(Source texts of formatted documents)
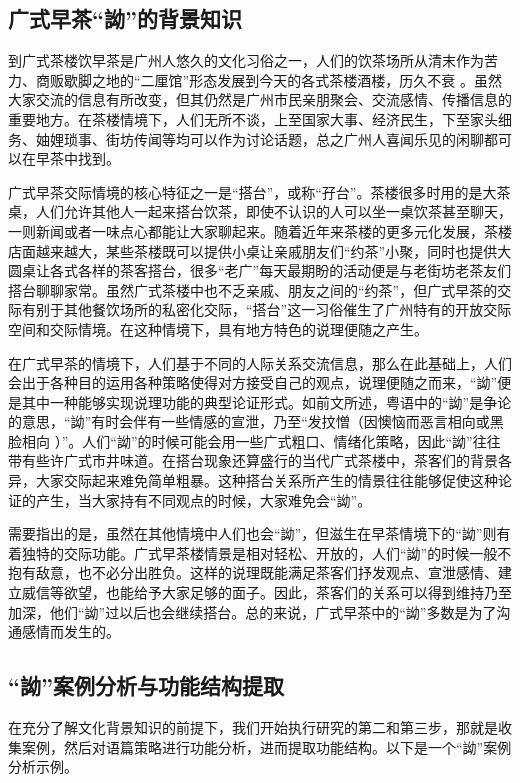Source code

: \documentclass[b5paper,10.5pt,onecolumn,twoside,leqno,UTF8]{article}
\begin{document}
\subsection{广式早茶“詏”的背景知识}

到广式茶楼饮早茶是广州人悠久的文化习俗之一，人们的饮茶场所从清末作为苦力、商贩歇脚之地的“二厘馆”形态发展到今天的各式茶楼酒楼，历久不衰 。虽然大家交流的信息有所改变，但其仍然是广州市民亲朋聚会、交流感情、传播信息的重要地方。在茶楼情境下，人们无所不谈，上至国家大事、经济民生，下至家头细务、妯娌琐事、街坊传闻等均可以作为讨论话题，总之广州人喜闻乐见的闲聊都可以在早茶中找到。

广式早茶交际情境的核心特征之一是“搭台”，或称“孖台”。茶楼很多时用的是大茶桌，人们允许其他人一起来搭台饮茶，即使不认识的人可以坐一桌饮茶甚至聊天，一则新闻或者一味点心都能让大家聊起来。随着近年来茶楼的更多元化发展，茶楼店面越来越大，某些茶楼既可以提供小桌让亲戚朋友们“约茶”小聚，同时也提供大圆桌让各式各样的茶客搭台，很多“老广”每天最期盼的活动便是与老街坊老茶友们搭台聊聊家常。虽然广式茶楼中也不乏亲戚、朋友之间的“约茶”，但广式早茶的交际有别于其他餐饮场所的私密化交际，“搭台”这一习俗催生了广州特有的开放交际空间和交际情境。在这种情境下，具有地方特色的说理便随之产生。

在广式早茶的情境下，人们基于不同的人际关系交流信息，那么在此基础上，人们会出于各种目的运用各种策略使得对方接受自己的观点，说理便随之而来，“詏”便是其中一种能够实现说理功能的典型论证形式。如前文所述，粤语中的“詏”是争论的意思，“詏”有时会伴有一些情感的宣泄，乃至“发抆憎（因懊恼而恶言相向或黑脸相向 ）”。人们“詏”的时候可能会用一些广式粗口、情绪化策略，因此“詏”往往带有些许广式市井味道。在搭台现象还算盛行的当代广式茶楼中，茶客们的背景各异，大家交际起来难免简单粗暴。这种搭台关系所产生的情景往往能够促使这种论证的产生，当大家持有不同观点的时候，大家难免会“詏”。

需要指出的是，虽然在其他情境中人们也会“詏”，但滋生在早茶情境下的“詏”则有着独特的交际功能。广式早茶楼情景是相对轻松、开放的，人们“詏”的时候一般不抱有敌意，也不必分出胜负。这样的说理既能满足茶客们抒发观点、宣泄感情、建立威信等欲望，也能给予大家足够的面子。因此，茶客们的关系可以得到维持乃至加深，他们“詏”过以后也会继续搭台。总的来说，广式早茶中的“詏”多数是为了沟通感情而发生的。

\subsection{“詏”案例分析与功能结构提取}
在充分了解文化背景知识的前提下，我们开始执行研究的第二和第三步，那就是收集案例，然后对语篇策略进行功能分析，进而提取功能结构。以下是一个“詏”案例分析示例。
\end{document}
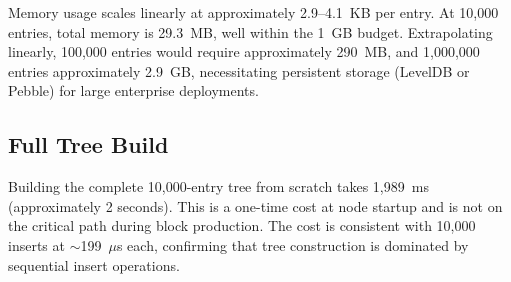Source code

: Memory usage scales linearly at approximately 2.9--4.1~KB per
entry. At 10,000 entries, total memory is 29.3~MB, well within
the 1~GB budget. Extrapolating linearly, 100,000 entries would
require approximately 290~MB, and 1,000,000 entries approximately
2.9~GB, necessitating persistent storage (LevelDB or Pebble) for
large enterprise deployments.

\subsection{Full Tree Build}

Building the complete 10,000-entry tree from scratch takes
1,989~ms (approximately 2 seconds). This is a one-time cost at
node startup and is not on the critical path during block
production. The cost is consistent with 10,000 inserts at
$\sim$199~$\mu$s each, confirming that tree construction is
dominated by sequential insert operations.
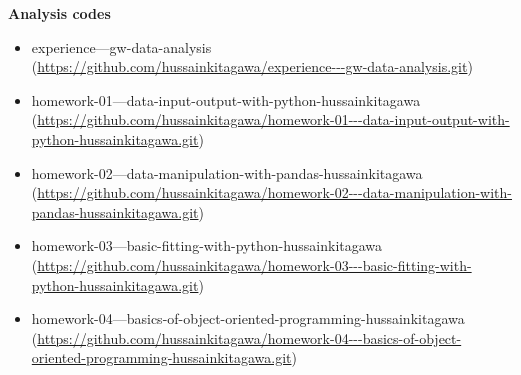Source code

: \documentclass[11pt, letterpaper]{article}
\begin{document}
\newpage
\printbibliography
\textbf{Analysis codes}
\begin{itemize}
        \item experience---gw-data-analysis~\\(\url{https://github.com/hussainkitagawa/experience---gw-data-analysis.git})
        \item homework-01---data-input-output-with-python-hussainkitagawa~\\(\url{https://github.com/hussainkitagawa/homework-01---data-input-output-with-python-hussainkitagawa.git})
        \item homework-02---data-manipulation-with-pandas-hussainkitagawa~\\(\url{https://github.com/hussainkitagawa/homework-02---data-manipulation-with-pandas-hussainkitagawa.git})
        \item homework-03---basic-fitting-with-python-hussainkitagawa~\\(\url{https://github.com/hussainkitagawa/homework-03---basic-fitting-with-python-hussainkitagawa.git})
        \item homework-04---basics-of-object-oriented-programming-hussainkitagawa~\\(\url{https://github.com/hussainkitagawa/homework-04---basics-of-object-oriented-programming-hussainkitagawa.git})
\end{itemize}
\end{document}
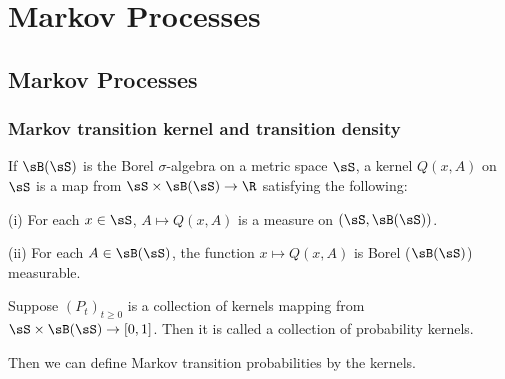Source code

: \chapter{Markov Processes}

\section{Markov Processes}

\subsection{Markov transition kernel and transition density}

\begin{definition}\label{def:kernel_markov_process}
If $\sB(\sS)$ is the Borel $\sigma$-algebra on a metric space $\sS$, a kernel $Q(x,A)$ on $\sS$ is a map from $\sS\times \sB(\sS)\to \R$ satisfying the following:
\ben
\item [(i)] For each $x\in \sS$, $A\mapsto Q(x,A)$ is a measure on $(\sS,\sB(\sS))$.
\item [(ii)] For each $A\in \sB(\sS)$, the function $x\mapsto Q(x,A)$ is Borel ($\sB(\sS)$) measurable.
\een
\end{definition}

\begin{definition}
Suppose $(P_t)_{t\geq 0}$ is a collection of kernels mapping from $\sS\times\sB(\sS)\to [0,1]$. Then it is called a collection of probability kernels.
\end{definition}

Then we can define Markov transition probabilities by the kernels.


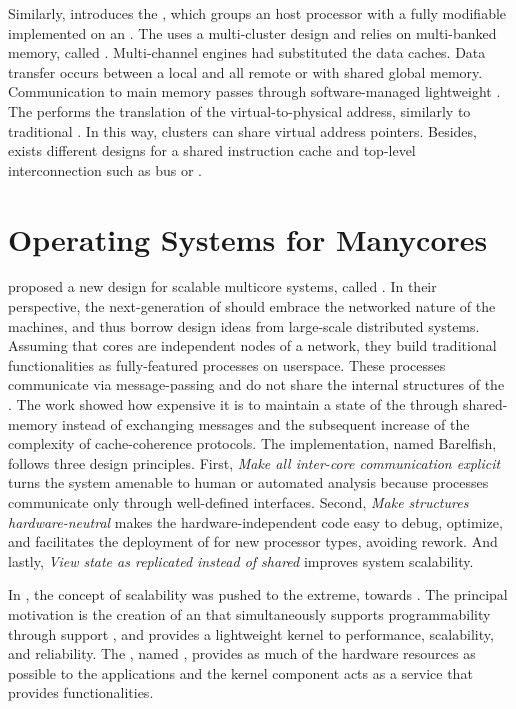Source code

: 	Similarly,  introduces the \hero, which
	groups an \arm host processor with a fully modifiable
	\riscv \manycore implemented on an \fpga. The \pmca uses a
	multi-cluster design and relies on multi-banked memory, called \spm.
	Multi-channel \dma engines had substituted the data caches.
	Data transfer occurs between a local \spm and all remote \spms or
	with shared global memory. Communication to main memory passes
	through software-managed lightweight \rab. The \rab performs the
	translation of the virtual-to-physical address, similarly to
	traditional \mmu.
	In this way, clusters can share virtual address pointers.
	Besides, exists different designs for a shared instruction
	cache and top-level interconnection such as bus or \noc{}.

\section{Operating Systems for Manycores}
\label{sec.works.os}

	 proposed a new \os design for scalable multicore
	systems, called \multikernel.
	In their perspective, the next-generation of \oss should embrace the networked nature
	of the machines, and thus borrow design ideas from large-scale distributed
	systems.
	Assuming that cores are independent nodes of a network, they build traditional
	\os functionalities as fully-featured processes on userspace.
	These processes communicate via message-passing and do not share the internal
	structures of the \os.
	The work showed how expensive it is to maintain a state of the \os through
	shared-memory instead of exchanging messages and the subsequent increase of
	the complexity of cache-coherence protocols.
	The \multikernel implementation, named Barelfish, follows three design principles.
	First, \textit{Make all inter-core communication explicit} turns the system
	amenable to human or automated analysis because processes communicate only
	through well-defined interfaces.
	Second, \textit{Make \os structures hardware-neutral} makes the hardware-independent
	code easy to debug, optimize, and facilitates the deployment of \os for new
	processor types, avoiding rework.
	And lastly, \textit{View \os state as replicated instead of shared} improves system
	scalability.

	In , the concept of scalability was pushed
	to the extreme, towards \hpc.
	The principal motivation is the creation of an \os that simultaneously supports
	programmability through support \linux \api, and provides a lightweight kernel
	to performance, scalability, and reliability.
	The \os, named \mos, provides as much of the hardware resources as
	possible to the \hpc applications and the \linux kernel component
	acts as a service that provides \linux functionalities.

• _What to work on_
Copy each line in the data that holds the word "entries".

• _Result_
entry. At 10,000 entries, total memory is 29.3~MB, well within
the 1~GB budget. Extrapolating linearly, 100,000 entries would
require approximately 290~MB, and 1,000,000 entries approximately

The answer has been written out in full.